A Washington Post poll conducted in August 2003 found that nearly 70% of those surveyed believed that Saddam Hussein had a role in the attacks on September 11, 2001. Congressional investigators have recently confirmed that there is no evidence of this, and on September 17 in response to a question from CNN's John King, Bush himself acknowledged that there was no evidence of Iraqi involvement in the attacks.

Democrats and some independent observers, however, have argued that the public perception reflects implications and suggestions by members of the administration that links existed between the Hussein regime and al-Qaeda. As we've noted previously in The Dubya Report, these insinuations persisted despite CIA Director George Tenet's admission in an October 2002 letter to Congress that the CIA's understanding of any relationship between Iraq and al-Qaeda was "evolving and is based on sources of varying reliability."

Among the other evidence that an Iraq-al-Qaeda connection did not exist, is a Top Secret report from British Defense Intelligence, leaked to the BBC, acknowledging that while there may have been contacts in the past, "any fledgling relationship foundered due to mistrust and incompatible ideologies," and that Osama Bin Laden characterized Iraq's Ba'ath party as an "apostate regime" adding "His aims are in ideological conflict with [Hussein's] Iraq."

Critics suggest that the administration sought to foster a public perception of an Iraq al-Qaeda connection in almost every speech about Iraq by administration officials. In his commentary on the Post's August poll reporter Dana Millbank noted that administration officials began suggesting the Iraqi connection soon after September 11, 2001. Speaking on NBC's Meet the Press in late 2001, Vice President Cheney stated that it was "pretty well confirmed" that the presumed mastermind of the September 2001 attacks, Mohamed Atta, had met with an Iraqi intelligence official. The meeting, which supposedly occurred in Prague, Czechoslovakia in April 2000 was never confirmed. In fact, the congressional report on the attacks released this summer stated, "The CIA has been unable to establish that [Atta] left the United States or entered Europe in April under his true name or any known alias."
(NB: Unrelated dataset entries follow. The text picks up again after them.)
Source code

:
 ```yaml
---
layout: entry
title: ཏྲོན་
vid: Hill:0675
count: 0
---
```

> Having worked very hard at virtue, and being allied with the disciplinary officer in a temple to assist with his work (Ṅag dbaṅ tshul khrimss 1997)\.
Clear examples of trying to establish guilt by insinuation occurred in Bush's speech on May 1 announcing an end to major combat in Iraq.
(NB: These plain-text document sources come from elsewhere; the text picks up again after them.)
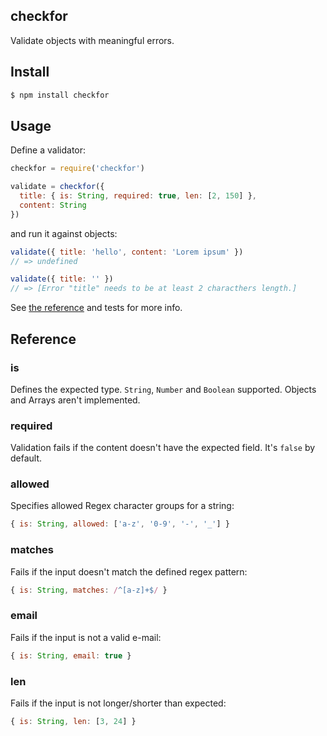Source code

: ## checkfor

Validate objects with meaningful errors.

## Install

```bash
$ npm install checkfor
```

## Usage

Define a validator:

```js
checkfor = require('checkfor')

validate = checkfor({
  title: { is: String, required: true, len: [2, 150] },
  content: String
})
```

and run it against objects:

```js
validate({ title: 'hello', content: 'Lorem ipsum' })
// => undefined

validate({ title: '' })
// => [Error "title" needs to be at least 2 characthers length.]
```

See [the reference](#reference) and tests for more info.

## Reference

### is

Defines the expected type. `String`, `Number` and `Boolean` supported. Objects and Arrays aren't implemented.

### required

Validation fails if the content doesn't have the expected field. It's `false` by default.

### allowed

Specifies allowed Regex character groups for a string:

```js
{ is: String, allowed: ['a-z', '0-9', '-', '_'] }
```

### matches

Fails if the input doesn't match the defined regex pattern:

```js
{ is: String, matches: /^[a-z]+$/ }
```

### email

Fails if the input is not a valid e-mail:

```js
{ is: String, email: true }
```

### len

Fails if the input is not longer/shorter than expected:

```js
{ is: String, len: [3, 24] }
```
The liberation of Iraq is a crucial advance in the campaign against terror. We've removed an ally of al Qaeda, and cut off a source of terrorist funding. And this much is certain: No terrorist network will gain weapons of mass destruction from the Iraqi regime, because the regime is no more. In these 19 months that changed the world, our actions have been focused and deliberate and proportionate to the offense. We have not forgotten the victims of September the 11th -- the last phone calls, the cold murder of children, the searches in the rubble. With those attacks, the terrorists and their supporters declared war on the United States. And war is what they got.

In early September it appeared that administration officials were backing away from claims that Iraq and al-Qaeda were in colluded in the attacks of September 2001, but on September 14
once again on NBC's Meet the Press, Cheney cited the alleged Prague meeting, although he added "we've never been able to develop anymore of that yet either in terms of confirming it or discrediting it. We just don’t know."
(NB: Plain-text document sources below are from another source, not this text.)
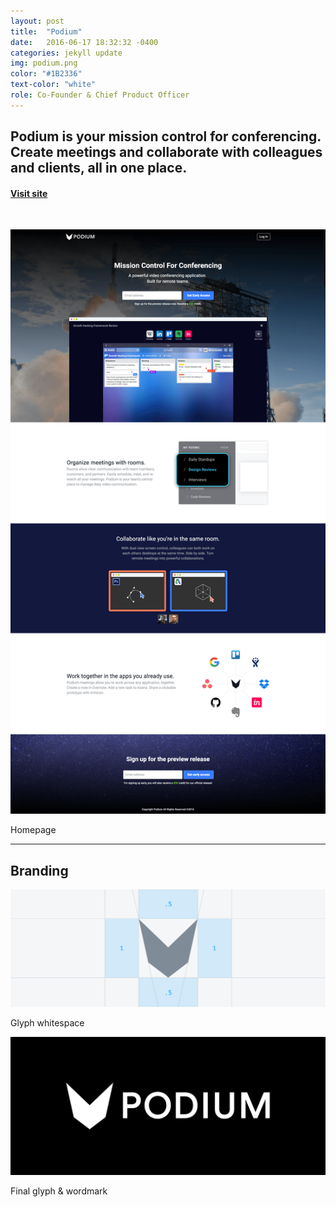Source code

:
 ```yaml
---
layout: post
title:  "Podium"
date:   2016-06-17 18:32:32 -0400
categories: jekyll update
img: podium.png
color: "#1B2336"
text-color: "white"
role: Co-Founder & Chief Product Officer
---
```

## Podium is your mission control for conferencing. Create meetings and collaborate with colleagues and clients, all in one place.

#### [Visit site](http://podium.video)

<br/>

![podium landing](/img/podium-landing.png)

<div class="caption">Homepage</div>

<hr>

## Branding

![podium wirefram](/img/podium-wireframe.png)

<div class="caption">Glyph whitespace</div>

![podium wordmark](/img/podium-wordmark.png)

<div class="caption">Final glyph & wordmark</div>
The terrible irony is that by attacking Iraq, the Bush administration has created an Iraq-al-Qaeda connection, although one quite different from that implied by their insinuations. Speaking on the PBS News Hour, Richard Clarke, who was coordinator for security and counter-terrorism on the National Security Council in the Bush administration on September 11, and held the same job during the Clinton administration observed:

...[T]he war in Iraq has made it easier for al-Qaeda in several ways. It's drawn our resources out of Afghanistan, number one. Number two, it serves as a great recruitment device for al-Qaeda when they're trying to get more people to join, the fact that the United States is occupying Iraq serves as a great incentive. And thirdly, we have now deployed 130,000 Americans in a place where it's much easier for al-Qaeda to attack them.... [B]ecause we are in Iraq things are better for al-Qaeda and worse for us in the war on terrorism.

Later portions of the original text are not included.